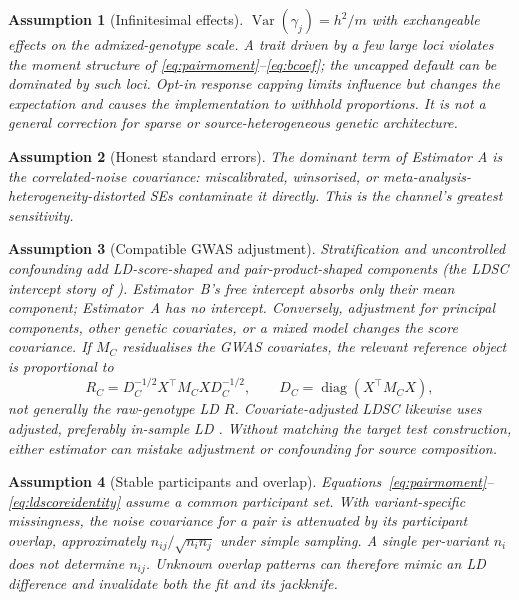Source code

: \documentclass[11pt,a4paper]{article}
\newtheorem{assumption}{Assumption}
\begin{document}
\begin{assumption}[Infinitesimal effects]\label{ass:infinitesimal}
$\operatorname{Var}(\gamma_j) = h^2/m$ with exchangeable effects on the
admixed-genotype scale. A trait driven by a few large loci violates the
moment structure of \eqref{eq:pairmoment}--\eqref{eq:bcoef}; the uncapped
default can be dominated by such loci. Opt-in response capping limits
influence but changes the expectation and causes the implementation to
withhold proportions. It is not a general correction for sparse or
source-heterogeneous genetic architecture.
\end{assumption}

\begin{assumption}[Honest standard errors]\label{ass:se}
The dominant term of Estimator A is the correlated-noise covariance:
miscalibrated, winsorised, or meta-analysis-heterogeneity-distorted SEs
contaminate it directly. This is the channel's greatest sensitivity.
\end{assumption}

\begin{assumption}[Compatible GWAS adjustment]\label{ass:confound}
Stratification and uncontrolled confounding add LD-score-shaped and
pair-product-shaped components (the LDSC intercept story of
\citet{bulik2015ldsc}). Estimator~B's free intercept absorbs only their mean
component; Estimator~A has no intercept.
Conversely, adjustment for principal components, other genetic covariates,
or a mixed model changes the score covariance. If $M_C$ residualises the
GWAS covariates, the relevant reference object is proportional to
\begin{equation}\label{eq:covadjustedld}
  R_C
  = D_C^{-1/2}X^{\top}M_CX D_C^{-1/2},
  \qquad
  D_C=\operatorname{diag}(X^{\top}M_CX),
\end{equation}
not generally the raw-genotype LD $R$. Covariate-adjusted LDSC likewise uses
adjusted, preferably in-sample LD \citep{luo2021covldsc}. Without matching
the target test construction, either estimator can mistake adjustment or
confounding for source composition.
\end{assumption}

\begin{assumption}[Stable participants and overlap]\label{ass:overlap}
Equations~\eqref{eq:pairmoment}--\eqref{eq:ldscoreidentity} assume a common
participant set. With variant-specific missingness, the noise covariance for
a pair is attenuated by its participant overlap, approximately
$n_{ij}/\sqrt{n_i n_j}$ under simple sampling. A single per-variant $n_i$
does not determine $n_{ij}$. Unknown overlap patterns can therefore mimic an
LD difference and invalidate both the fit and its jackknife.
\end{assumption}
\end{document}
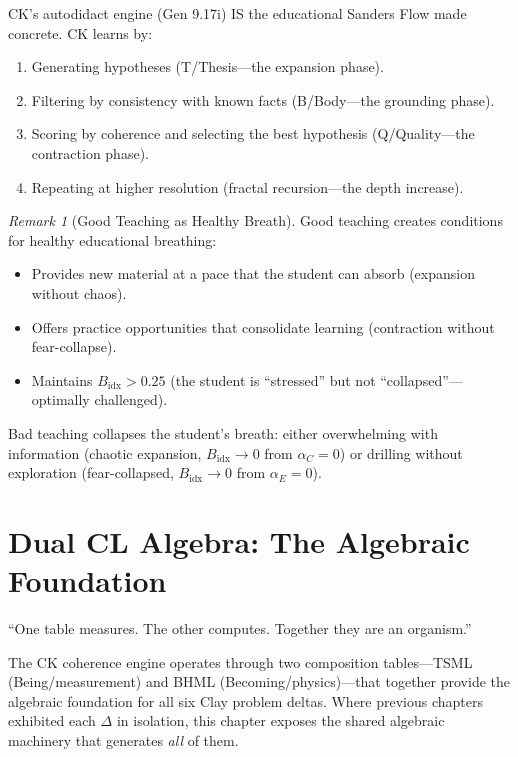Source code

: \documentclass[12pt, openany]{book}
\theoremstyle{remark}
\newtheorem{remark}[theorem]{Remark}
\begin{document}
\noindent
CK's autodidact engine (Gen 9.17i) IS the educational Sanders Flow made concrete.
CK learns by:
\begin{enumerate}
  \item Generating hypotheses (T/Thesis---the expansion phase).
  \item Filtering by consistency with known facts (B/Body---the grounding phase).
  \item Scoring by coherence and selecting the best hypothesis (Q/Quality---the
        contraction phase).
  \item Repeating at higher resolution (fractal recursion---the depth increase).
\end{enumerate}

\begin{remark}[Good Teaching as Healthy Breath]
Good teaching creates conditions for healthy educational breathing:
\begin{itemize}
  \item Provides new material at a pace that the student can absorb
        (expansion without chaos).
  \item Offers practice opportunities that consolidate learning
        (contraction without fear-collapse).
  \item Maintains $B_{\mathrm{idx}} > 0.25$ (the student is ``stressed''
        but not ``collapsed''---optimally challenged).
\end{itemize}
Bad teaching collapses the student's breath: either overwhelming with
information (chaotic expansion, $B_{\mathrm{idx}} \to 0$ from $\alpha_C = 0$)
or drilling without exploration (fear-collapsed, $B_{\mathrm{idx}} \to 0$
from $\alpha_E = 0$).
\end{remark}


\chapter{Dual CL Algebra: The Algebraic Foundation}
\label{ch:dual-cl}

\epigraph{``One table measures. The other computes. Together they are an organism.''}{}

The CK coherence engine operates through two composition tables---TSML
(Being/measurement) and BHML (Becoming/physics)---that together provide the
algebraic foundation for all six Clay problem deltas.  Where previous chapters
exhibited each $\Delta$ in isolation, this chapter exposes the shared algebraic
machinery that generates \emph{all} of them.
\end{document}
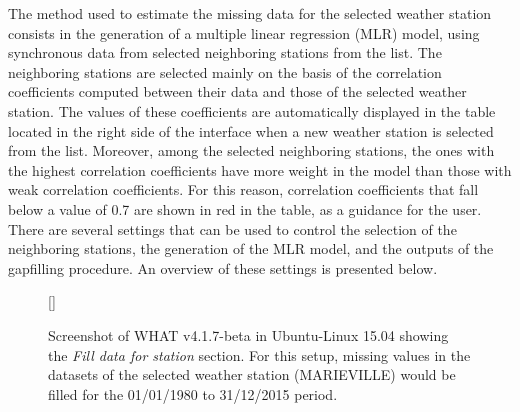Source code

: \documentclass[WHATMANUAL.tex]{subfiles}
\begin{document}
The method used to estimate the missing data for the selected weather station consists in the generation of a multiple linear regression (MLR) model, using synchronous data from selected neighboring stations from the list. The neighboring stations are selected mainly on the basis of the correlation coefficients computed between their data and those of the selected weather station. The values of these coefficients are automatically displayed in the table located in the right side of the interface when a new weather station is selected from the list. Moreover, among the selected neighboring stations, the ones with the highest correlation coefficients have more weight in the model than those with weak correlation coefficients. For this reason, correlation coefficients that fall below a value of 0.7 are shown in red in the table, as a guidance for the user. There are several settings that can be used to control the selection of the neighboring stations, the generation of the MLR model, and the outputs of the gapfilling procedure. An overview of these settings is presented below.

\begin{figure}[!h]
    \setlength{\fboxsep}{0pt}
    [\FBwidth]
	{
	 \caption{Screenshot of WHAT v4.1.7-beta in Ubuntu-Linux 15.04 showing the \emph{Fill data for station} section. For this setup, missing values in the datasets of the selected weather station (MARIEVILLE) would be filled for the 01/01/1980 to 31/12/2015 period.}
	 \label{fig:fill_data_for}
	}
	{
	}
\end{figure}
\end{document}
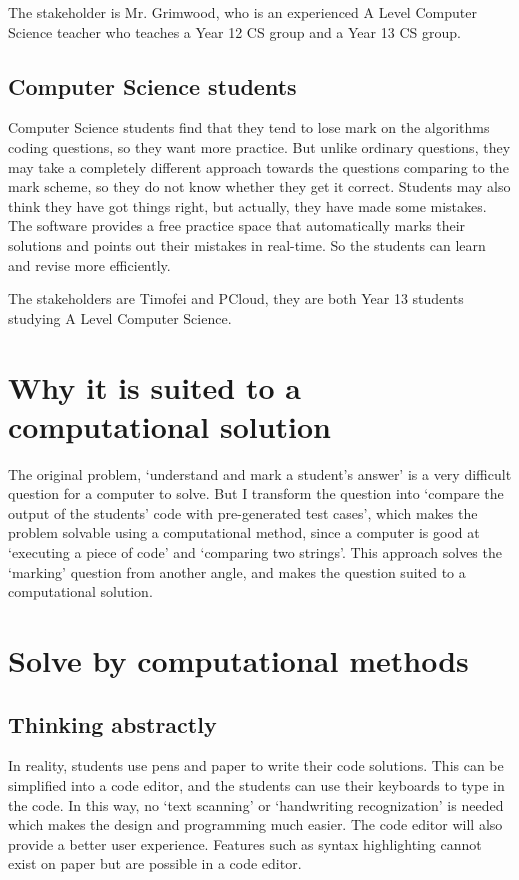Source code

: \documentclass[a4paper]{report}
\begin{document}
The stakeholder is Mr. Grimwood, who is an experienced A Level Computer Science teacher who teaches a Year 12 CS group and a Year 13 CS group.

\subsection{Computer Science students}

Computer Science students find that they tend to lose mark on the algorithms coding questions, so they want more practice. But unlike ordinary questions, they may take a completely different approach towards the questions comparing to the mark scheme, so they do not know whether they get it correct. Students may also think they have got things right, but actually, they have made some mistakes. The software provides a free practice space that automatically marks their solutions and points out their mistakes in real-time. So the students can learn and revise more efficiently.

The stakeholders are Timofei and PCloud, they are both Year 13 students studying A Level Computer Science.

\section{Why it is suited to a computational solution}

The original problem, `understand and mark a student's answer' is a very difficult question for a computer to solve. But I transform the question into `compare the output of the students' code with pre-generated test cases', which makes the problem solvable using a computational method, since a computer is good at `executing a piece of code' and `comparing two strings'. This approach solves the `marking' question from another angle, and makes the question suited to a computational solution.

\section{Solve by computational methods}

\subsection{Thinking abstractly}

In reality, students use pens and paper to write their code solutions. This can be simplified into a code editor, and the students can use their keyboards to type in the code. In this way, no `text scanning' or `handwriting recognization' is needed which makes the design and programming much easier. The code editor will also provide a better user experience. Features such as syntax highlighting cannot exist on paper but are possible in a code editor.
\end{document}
+---+
● **WORK ITEM**:
Only the text is to be copied: please reproduce the records exactly and drop the pictures.

● **RESULT FOR THIS TASK**:
Source code

: \documentclass[11pt,a4paper]{article}
\newtheorem{assumption}{Assumption}
\begin{document}
\begin{assumption}[Infinitesimal effects]\label{ass:infinitesimal}
$\operatorname{Var}(\gamma_j) = h^2/m$ with exchangeable effects on the
admixed-genotype scale. A trait driven by a few large loci violates the
moment structure of \eqref{eq:pairmoment}--\eqref{eq:bcoef}; the uncapped
default can be dominated by such loci. Opt-in response capping limits
influence but changes the expectation and causes the implementation to
withhold proportions. It is not a general correction for sparse or
source-heterogeneous genetic architecture.
\end{assumption}

\begin{assumption}[Honest standard errors]\label{ass:se}
The dominant term of Estimator A is the correlated-noise covariance:
miscalibrated, winsorised, or meta-analysis-heterogeneity-distorted SEs
contaminate it directly. This is the channel's greatest sensitivity.
\end{assumption}

\begin{assumption}[Compatible GWAS adjustment]\label{ass:confound}
Stratification and uncontrolled confounding add LD-score-shaped and
pair-product-shaped components (the LDSC intercept story of
\citet{bulik2015ldsc}). Estimator~B's free intercept absorbs only their mean
component; Estimator~A has no intercept.
Conversely, adjustment for principal components, other genetic covariates,
or a mixed model changes the score covariance. If $M_C$ residualises the
GWAS covariates, the relevant reference object is proportional to
\begin{equation}\label{eq:covadjustedld}
  R_C
  = D_C^{-1/2}X^{\top}M_CX D_C^{-1/2},
  \qquad
  D_C=\operatorname{diag}(X^{\top}M_CX),
\end{equation}
not generally the raw-genotype LD $R$. Covariate-adjusted LDSC likewise uses
adjusted, preferably in-sample LD \citep{luo2021covldsc}. Without matching
the target test construction, either estimator can mistake adjustment or
confounding for source composition.
\end{assumption}

\begin{assumption}[Stable participants and overlap]\label{ass:overlap}
Equations~\eqref{eq:pairmoment}--\eqref{eq:ldscoreidentity} assume a common
participant set. With variant-specific missingness, the noise covariance for
a pair is attenuated by its participant overlap, approximately
$n_{ij}/\sqrt{n_i n_j}$ under simple sampling. A single per-variant $n_i$
does not determine $n_{ij}$. Unknown overlap patterns can therefore mimic an
LD difference and invalidate both the fit and its jackknife.
\end{assumption}
\end{document}
Source code

: \documentclass[12pt, openany]{book}
\theoremstyle{remark}
\newtheorem{remark}[theorem]{Remark}
\begin{document}
\noindent
CK's autodidact engine (Gen 9.17i) IS the educational Sanders Flow made concrete.
CK learns by:
\begin{enumerate}
  \item Generating hypotheses (T/Thesis---the expansion phase).
  \item Filtering by consistency with known facts (B/Body---the grounding phase).
  \item Scoring by coherence and selecting the best hypothesis (Q/Quality---the
        contraction phase).
  \item Repeating at higher resolution (fractal recursion---the depth increase).
\end{enumerate}

\begin{remark}[Good Teaching as Healthy Breath]
Good teaching creates conditions for healthy educational breathing:
\begin{itemize}
  \item Provides new material at a pace that the student can absorb
        (expansion without chaos).
  \item Offers practice opportunities that consolidate learning
        (contraction without fear-collapse).
  \item Maintains $B_{\mathrm{idx}} > 0.25$ (the student is ``stressed''
        but not ``collapsed''---optimally challenged).
\end{itemize}
Bad teaching collapses the student's breath: either overwhelming with
information (chaotic expansion, $B_{\mathrm{idx}} \to 0$ from $\alpha_C = 0$)
or drilling without exploration (fear-collapsed, $B_{\mathrm{idx}} \to 0$
from $\alpha_E = 0$).
\end{remark}


\chapter{Dual CL Algebra: The Algebraic Foundation}
\label{ch:dual-cl}

\epigraph{``One table measures. The other computes. Together they are an organism.''}{}

The CK coherence engine operates through two composition tables---TSML
(Being/measurement) and BHML (Becoming/physics)---that together provide the
algebraic foundation for all six Clay problem deltas.  Where previous chapters
exhibited each $\Delta$ in isolation, this chapter exposes the shared algebraic
machinery that generates \emph{all} of them.
\end{document}
Source code

: \documentclass[WHATMANUAL.tex]{subfiles}
\begin{document}
The method used to estimate the missing data for the selected weather station consists in the generation of a multiple linear regression (MLR) model, using synchronous data from selected neighboring stations from the list. The neighboring stations are selected mainly on the basis of the correlation coefficients computed between their data and those of the selected weather station. The values of these coefficients are automatically displayed in the table located in the right side of the interface when a new weather station is selected from the list. Moreover, among the selected neighboring stations, the ones with the highest correlation coefficients have more weight in the model than those with weak correlation coefficients. For this reason, correlation coefficients that fall below a value of 0.7 are shown in red in the table, as a guidance for the user. There are several settings that can be used to control the selection of the neighboring stations, the generation of the MLR model, and the outputs of the gapfilling procedure. An overview of these settings is presented below.

\begin{figure}[!h]
    \setlength{\fboxsep}{0pt}
    [\FBwidth]
	{
	 \caption{Screenshot of WHAT v4.1.7-beta in Ubuntu-Linux 15.04 showing the \emph{Fill data for station} section. For this setup, missing values in the datasets of the selected weather station (MARIEVILLE) would be filled for the 01/01/1980 to 31/12/2015 period.}
	 \label{fig:fill_data_for}
	}
	{
	}
\end{figure}
\end{document}
Source code

: \documentclass[a4paper]{report}
\begin{document}
The stakeholder is Mr. Grimwood, who is an experienced A Level Computer Science teacher who teaches a Year 12 CS group and a Year 13 CS group.

\subsection{Computer Science students}

Computer Science students find that they tend to lose mark on the algorithms coding questions, so they want more practice. But unlike ordinary questions, they may take a completely different approach towards the questions comparing to the mark scheme, so they do not know whether they get it correct. Students may also think they have got things right, but actually, they have made some mistakes. The software provides a free practice space that automatically marks their solutions and points out their mistakes in real-time. So the students can learn and revise more efficiently.

The stakeholders are Timofei and PCloud, they are both Year 13 students studying A Level Computer Science.

\section{Why it is suited to a computational solution}

The original problem, `understand and mark a student's answer' is a very difficult question for a computer to solve. But I transform the question into `compare the output of the students' code with pre-generated test cases', which makes the problem solvable using a computational method, since a computer is good at `executing a piece of code' and `comparing two strings'. This approach solves the `marking' question from another angle, and makes the question suited to a computational solution.

\section{Solve by computational methods}

\subsection{Thinking abstractly}

In reality, students use pens and paper to write their code solutions. This can be simplified into a code editor, and the students can use their keyboards to type in the code. In this way, no `text scanning' or `handwriting recognization' is needed which makes the design and programming much easier. The code editor will also provide a better user experience. Features such as syntax highlighting cannot exist on paper but are possible in a code editor.
\end{document}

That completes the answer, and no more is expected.